Asking Questions, Expressing An Opinion on How My Congressman Votes and Disagreeing With the Washington Elite Has Become Hating the Government????


Drudge linked a piece from the Washington Examiner by Chris Stirewalt titled 'Hating the Government Finally Goes Mainstream.' Here is a long quote that has some insight into the past two years:
"It turns out that watching Goldman Sachs, the United Auto Workers, public employee unions and a raft of other vampires drain the treasury at America's weakest moment in a generation will make a person pretty hacked off.
"After Barack Obama's election, Democrats assumed that the American people were battered, bruised and ready for a morphine drip of European-style socialism. Republicans, shocked by their stunning reversals, figured the Democrats were right and started looking for technocrats of their own.
"And in a political system fueled by special-interest money, it was hard for the leaders of major parties to imagine anything other than an activist government. After all, if you pay for someone to get elected, you don't expect him to just sit there.
Just 18 months ago the leaders of both parties were quite sure that Obama would be the popular, transformative president he aspires to be. The Republicans who emerged from the wreckage of November were certain to look a lot more like Charlie Crist and Mitt Romney than Marco Rubio and Ron Paul.
"But Crist's embrace of Obamanomics seems to have utterly destroyed his chances at a Senate seat that was once his for the taking.
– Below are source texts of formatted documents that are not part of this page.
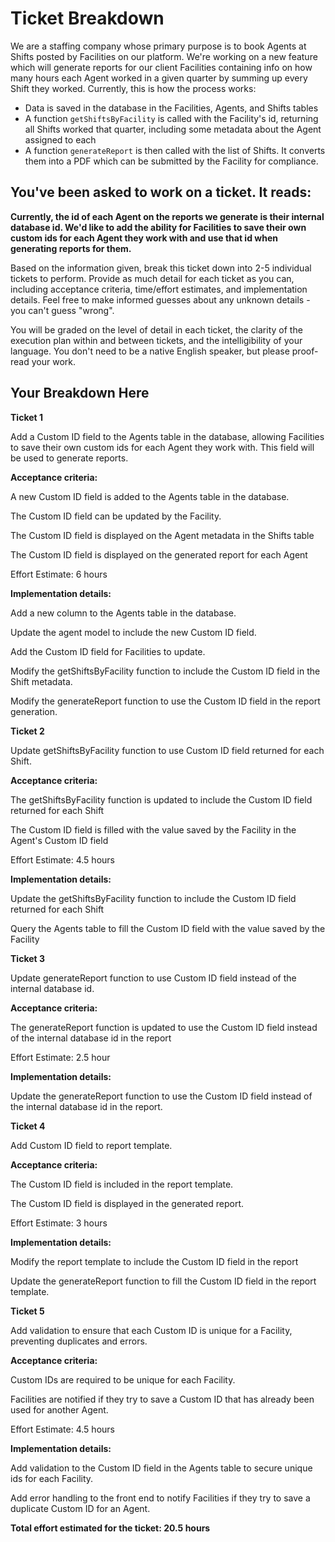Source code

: # Ticket Breakdown
We are a staffing company whose primary purpose is to book Agents at Shifts posted by Facilities on our platform. We're working on a new feature which will generate reports for our client Facilities containing info on how many hours each Agent worked in a given quarter by summing up every Shift they worked. Currently, this is how the process works:

- Data is saved in the database in the Facilities, Agents, and Shifts tables
- A function `getShiftsByFacility` is called with the Facility's id, returning all Shifts worked that quarter, including some metadata about the Agent assigned to each
- A function `generateReport` is then called with the list of Shifts. It converts them into a PDF which can be submitted by the Facility for compliance.

## You've been asked to work on a ticket. It reads:

**Currently, the id of each Agent on the reports we generate is their internal database id. We'd like to add the ability for Facilities to save their own custom ids for each Agent they work with and use that id when generating reports for them.**


Based on the information given, break this ticket down into 2-5 individual tickets to perform. Provide as much detail for each ticket as you can, including acceptance criteria, time/effort estimates, and implementation details. Feel free to make informed guesses about any unknown details - you can't guess "wrong".


You will be graded on the level of detail in each ticket, the clarity of the execution plan within and between tickets, and the intelligibility of your language. You don't need to be a native English speaker, but please proof-read your work.

## Your Breakdown Here

**Ticket 1** 

Add a Custom ID field to the Agents table in the database, allowing Facilities to save their own custom ids for each Agent they work with. This field will be used to generate reports.

**Acceptance criteria:**

A new Custom ID field is added to the Agents table in the database.

The Custom ID field can be updated by the Facility.

The Custom ID field is displayed on the Agent metadata in the Shifts table

The Custom ID field is displayed on the generated report for each Agent

Effort Estimate: 6 hours

**Implementation details:**

Add a new column to the Agents table in the database.

Update the agent model to include the new Custom ID field.

Add the Custom ID field for Facilities to update.

Modify the getShiftsByFacility function to include the Custom ID field in the Shift metadata.

Modify the generateReport function to use the Custom ID field in the report generation.

**Ticket 2**

Update getShiftsByFacility function to use Custom ID field returned for each Shift.

**Acceptance criteria:**

The getShiftsByFacility function is updated to include the Custom ID field returned for each Shift

The Custom ID field is filled with the value saved by the Facility in the Agent's Custom ID field

Effort Estimate: 4.5 hours

**Implementation details:**

Update the getShiftsByFacility function to include the Custom ID field returned for each Shift

Query the Agents table to fill the Custom ID field with the value saved by the Facility

**Ticket 3** 

Update generateReport function to use Custom ID field instead of the internal database id.

**Acceptance criteria:**

The generateReport function is updated to use the Custom ID field instead of the internal database id in the report

Effort Estimate: 2.5 hour

**Implementation details:**

Update the generateReport function to use the Custom ID field instead of the internal database id in the report.

**Ticket 4**

Add Custom ID field to report template.

**Acceptance criteria:**

The Custom ID field is included in the report template.

The Custom ID field is displayed in the generated report.

Effort Estimate: 3 hours

**Implementation details:**

Modify the report template to include the Custom ID field in the report

Update the generateReport function to fill the Custom ID field in the report template.

**Ticket 5**

Add validation to ensure that each Custom ID is unique for a Facility, preventing duplicates and errors.

**Acceptance criteria:**

Custom IDs are required to be unique for each Facility.

Facilities are notified if they try to save a Custom ID that has already been used for another Agent.

Effort Estimate: 4.5 hours

**Implementation details:**

Add validation to the Custom ID field in the Agents table to secure unique ids for each Facility.

Add error handling to the front end to notify Facilities if they try to save a duplicate Custom ID for an Agent.

**Total effort estimated for the ticket: 20.5 hours**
Romney, considered a near lock for the 2012 Republican nomination, has seen his candidacy badly damaged by a populist revolt against the passage of a national health care plan that looks like the one he designed for Massachusetts.
"Obama, who said that passage of his health plan proved that Washington could still do big things, finds himself deeply at odds with an electorate that is not confident of government's ability to do anything at all.
"His election has turned out to be not the result of a national lurch toward government intervention but his own skill at disguising his policies, the failures of the Republican Party and the bursting of the lending bubble."

The piece makes a lot of sense but the headline seems a little out of place. It makes a gratuitous leap that equates having a different point of view from those presently in Congress the same as hating the government. This is just sloppy thinking and a sneaky below the belt punch. Just because I don't think that government operates best by bribery, secrecy and legislative trickery does not mean I hate government. I do not like the crimes and manipulations of the gang of clowns that are presently in office. I think government should never be trusted. It is just a collection of flawed men and women who need to be watched. And if you cannot see the wisdom of that I do not think that I am the problem.